**Problem:**
Present each line of the entries below that holds the word "file".

(Information provided begins)

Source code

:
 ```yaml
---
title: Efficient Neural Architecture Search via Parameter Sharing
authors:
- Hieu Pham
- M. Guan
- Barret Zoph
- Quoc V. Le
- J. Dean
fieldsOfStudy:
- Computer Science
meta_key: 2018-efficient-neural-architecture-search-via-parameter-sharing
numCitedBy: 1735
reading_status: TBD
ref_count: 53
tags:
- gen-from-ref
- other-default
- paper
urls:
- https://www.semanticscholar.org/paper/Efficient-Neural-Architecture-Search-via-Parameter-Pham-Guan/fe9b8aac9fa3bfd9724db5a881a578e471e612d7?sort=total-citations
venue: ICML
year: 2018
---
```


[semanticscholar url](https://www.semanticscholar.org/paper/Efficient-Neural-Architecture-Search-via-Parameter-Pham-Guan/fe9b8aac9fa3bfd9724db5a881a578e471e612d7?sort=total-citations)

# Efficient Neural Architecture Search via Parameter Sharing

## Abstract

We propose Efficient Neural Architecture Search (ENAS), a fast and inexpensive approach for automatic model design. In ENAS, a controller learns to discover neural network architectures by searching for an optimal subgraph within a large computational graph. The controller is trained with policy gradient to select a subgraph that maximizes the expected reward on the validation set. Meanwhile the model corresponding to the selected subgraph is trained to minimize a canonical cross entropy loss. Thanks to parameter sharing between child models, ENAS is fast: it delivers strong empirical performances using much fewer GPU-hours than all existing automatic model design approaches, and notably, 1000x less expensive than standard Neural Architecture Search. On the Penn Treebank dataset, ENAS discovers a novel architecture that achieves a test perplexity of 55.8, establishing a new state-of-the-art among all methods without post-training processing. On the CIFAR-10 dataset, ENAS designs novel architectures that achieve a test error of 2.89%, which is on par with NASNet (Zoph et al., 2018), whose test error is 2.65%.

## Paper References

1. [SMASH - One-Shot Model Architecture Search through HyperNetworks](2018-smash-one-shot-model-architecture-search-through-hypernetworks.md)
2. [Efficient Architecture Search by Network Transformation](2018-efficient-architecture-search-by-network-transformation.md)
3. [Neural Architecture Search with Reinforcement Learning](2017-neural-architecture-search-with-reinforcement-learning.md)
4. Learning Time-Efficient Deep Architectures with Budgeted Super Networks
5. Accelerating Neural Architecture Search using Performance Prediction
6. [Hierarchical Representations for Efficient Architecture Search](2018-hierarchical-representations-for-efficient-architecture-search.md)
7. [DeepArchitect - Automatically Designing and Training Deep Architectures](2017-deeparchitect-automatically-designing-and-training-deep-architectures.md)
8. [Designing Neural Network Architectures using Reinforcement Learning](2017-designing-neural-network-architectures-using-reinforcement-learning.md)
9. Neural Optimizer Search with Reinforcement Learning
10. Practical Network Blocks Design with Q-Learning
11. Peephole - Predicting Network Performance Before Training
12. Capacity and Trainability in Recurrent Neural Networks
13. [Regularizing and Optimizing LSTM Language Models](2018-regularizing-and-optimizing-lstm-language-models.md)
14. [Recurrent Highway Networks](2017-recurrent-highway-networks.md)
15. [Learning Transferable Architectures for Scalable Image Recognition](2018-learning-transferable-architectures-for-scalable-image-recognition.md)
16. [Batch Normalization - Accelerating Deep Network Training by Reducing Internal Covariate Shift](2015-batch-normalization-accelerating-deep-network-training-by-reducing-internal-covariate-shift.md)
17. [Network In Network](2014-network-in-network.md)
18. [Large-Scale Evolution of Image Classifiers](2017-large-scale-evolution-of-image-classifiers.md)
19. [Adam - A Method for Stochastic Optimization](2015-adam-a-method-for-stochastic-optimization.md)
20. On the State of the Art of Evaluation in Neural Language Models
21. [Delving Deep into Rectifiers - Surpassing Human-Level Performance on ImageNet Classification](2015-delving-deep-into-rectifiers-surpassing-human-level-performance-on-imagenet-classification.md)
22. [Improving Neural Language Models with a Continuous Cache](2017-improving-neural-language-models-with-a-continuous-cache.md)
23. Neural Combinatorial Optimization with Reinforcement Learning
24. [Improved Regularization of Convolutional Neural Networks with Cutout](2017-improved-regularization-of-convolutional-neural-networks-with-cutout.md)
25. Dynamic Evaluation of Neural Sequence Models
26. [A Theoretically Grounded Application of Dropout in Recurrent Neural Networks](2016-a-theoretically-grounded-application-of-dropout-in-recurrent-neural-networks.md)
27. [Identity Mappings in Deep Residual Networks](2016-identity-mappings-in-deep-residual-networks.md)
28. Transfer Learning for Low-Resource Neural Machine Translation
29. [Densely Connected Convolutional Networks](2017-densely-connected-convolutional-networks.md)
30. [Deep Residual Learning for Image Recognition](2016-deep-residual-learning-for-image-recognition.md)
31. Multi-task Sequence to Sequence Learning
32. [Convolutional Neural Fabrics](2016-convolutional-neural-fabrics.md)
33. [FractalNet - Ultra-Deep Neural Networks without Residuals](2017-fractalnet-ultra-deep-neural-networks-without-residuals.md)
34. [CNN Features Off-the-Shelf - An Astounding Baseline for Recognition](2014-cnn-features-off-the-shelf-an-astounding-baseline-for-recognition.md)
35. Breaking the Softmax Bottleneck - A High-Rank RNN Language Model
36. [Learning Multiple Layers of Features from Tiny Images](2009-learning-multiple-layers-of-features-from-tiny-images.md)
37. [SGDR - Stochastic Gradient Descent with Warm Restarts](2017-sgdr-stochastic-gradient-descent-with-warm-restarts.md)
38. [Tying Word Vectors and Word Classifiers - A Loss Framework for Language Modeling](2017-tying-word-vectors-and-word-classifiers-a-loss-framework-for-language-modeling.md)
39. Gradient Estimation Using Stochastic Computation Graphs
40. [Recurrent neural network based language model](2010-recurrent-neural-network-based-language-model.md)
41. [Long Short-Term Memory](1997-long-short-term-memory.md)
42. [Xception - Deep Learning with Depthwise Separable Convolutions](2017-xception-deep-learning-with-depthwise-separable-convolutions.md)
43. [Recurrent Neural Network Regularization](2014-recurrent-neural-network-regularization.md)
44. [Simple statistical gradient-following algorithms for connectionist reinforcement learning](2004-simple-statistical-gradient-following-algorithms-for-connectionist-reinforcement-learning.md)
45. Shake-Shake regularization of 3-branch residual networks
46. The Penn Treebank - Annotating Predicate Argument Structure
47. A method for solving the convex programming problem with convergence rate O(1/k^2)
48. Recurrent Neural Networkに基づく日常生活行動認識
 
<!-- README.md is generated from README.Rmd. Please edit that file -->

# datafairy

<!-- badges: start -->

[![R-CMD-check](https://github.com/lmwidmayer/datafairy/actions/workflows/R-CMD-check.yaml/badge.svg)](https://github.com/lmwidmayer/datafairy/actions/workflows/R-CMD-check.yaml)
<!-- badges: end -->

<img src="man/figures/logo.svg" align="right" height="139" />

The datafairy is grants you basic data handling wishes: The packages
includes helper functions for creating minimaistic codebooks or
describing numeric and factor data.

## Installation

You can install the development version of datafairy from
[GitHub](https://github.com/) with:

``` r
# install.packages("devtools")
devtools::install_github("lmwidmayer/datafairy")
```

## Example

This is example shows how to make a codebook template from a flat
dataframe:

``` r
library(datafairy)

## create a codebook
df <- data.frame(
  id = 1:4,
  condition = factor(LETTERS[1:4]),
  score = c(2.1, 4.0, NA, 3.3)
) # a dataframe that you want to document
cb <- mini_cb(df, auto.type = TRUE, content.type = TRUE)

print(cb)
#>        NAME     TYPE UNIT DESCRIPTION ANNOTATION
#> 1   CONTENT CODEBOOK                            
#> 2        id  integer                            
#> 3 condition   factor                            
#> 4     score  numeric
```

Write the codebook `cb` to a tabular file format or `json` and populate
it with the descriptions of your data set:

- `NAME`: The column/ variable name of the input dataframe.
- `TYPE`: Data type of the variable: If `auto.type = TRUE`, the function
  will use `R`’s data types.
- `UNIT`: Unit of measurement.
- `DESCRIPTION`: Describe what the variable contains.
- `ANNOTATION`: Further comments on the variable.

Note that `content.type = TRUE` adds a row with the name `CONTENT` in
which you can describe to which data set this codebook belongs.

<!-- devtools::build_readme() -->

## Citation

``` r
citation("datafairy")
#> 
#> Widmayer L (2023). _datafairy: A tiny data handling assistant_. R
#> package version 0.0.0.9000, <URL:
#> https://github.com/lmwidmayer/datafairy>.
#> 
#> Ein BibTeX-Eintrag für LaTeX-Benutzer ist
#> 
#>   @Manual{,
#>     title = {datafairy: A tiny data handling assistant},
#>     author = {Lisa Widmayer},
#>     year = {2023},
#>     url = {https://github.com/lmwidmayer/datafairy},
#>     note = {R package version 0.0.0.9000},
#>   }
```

(Information provided ends)

**The answer:**
<!-- README.md is generated from README.Rmd. Please edit that file -->
Write the codebook `cb` to a tabular file format or `json` and populate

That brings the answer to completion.